German army to employ rabbi for first time in a century

The German army will employ a rabbi as religious counsellor for the first time in a century, a firm signal that Jewish life is an integral part of the country, Germany's Defence Minister said Wednesday.

German army to employ rabbi for first time in a century
Annegret Kramp-Karrenbauer with a group of soldiers in Iraq this year. Photo: DPA

Priests and pastors are already providing religious services to the estimated 94,000 Christians in the military.

But the equivalent has not been available to Jewish soldiers, who number around 300.

“Today at the cabinet meeting, we sent an important signal to our Jewish soldiers,” Defence Minister Annegret Kramp-Karrenbauer said on Twitter.

“After about 100 years, we will install a Jewish military rabbi in the #Bundeswehr (German army) again. A clear commitment – Jewish life is self-evident in our country.”

Religious counsellors in the army offer advice on ethical issues and accompany soldiers as they carry out training or further education.

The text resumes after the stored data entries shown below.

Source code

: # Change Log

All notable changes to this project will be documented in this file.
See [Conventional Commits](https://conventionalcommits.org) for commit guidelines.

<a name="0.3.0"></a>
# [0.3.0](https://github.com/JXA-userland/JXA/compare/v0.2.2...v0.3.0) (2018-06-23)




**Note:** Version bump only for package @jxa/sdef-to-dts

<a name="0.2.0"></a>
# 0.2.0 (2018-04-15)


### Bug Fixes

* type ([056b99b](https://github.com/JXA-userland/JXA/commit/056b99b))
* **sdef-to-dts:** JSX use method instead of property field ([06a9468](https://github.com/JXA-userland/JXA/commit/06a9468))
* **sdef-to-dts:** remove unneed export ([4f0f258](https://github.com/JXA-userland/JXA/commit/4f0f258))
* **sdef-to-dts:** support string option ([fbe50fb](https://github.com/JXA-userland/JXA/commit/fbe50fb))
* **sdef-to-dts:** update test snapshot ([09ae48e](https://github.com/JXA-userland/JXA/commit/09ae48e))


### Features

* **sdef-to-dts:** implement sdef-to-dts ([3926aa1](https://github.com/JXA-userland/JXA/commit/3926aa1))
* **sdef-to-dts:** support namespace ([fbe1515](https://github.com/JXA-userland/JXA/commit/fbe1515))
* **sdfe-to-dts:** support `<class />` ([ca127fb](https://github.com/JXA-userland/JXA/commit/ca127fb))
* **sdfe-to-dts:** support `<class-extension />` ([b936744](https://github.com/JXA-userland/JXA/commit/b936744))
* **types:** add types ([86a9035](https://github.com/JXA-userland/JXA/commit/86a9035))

Plans are also afoot to put in place a religious counsellor for the 3,000 Muslim soldiers, although talks have been held up because there is no central coordinating institution representing the community.

Germany's armed forces have over the years repeatedly come under fire over suspicions that some members are far right-leaning.

READ ALSO: 'Unacceptable mistake': German army apologizes for Nazi uniform Instagram post

Last year, then Defence Minister Ursula von der Leyen ordered the military to cleanse itself of all links to the wartime Wehrmacht, after learning that steel helmets and memorabilia of the Nazi-era army were openly displayed at one of its barracks.

Most recently, Kramp-Karrenbauer vowed to take decisive action against cases of radicalism in the army, after it emerged that the Bundeswehr was to suspend a member of its elite force on suspicion of far-right extremism.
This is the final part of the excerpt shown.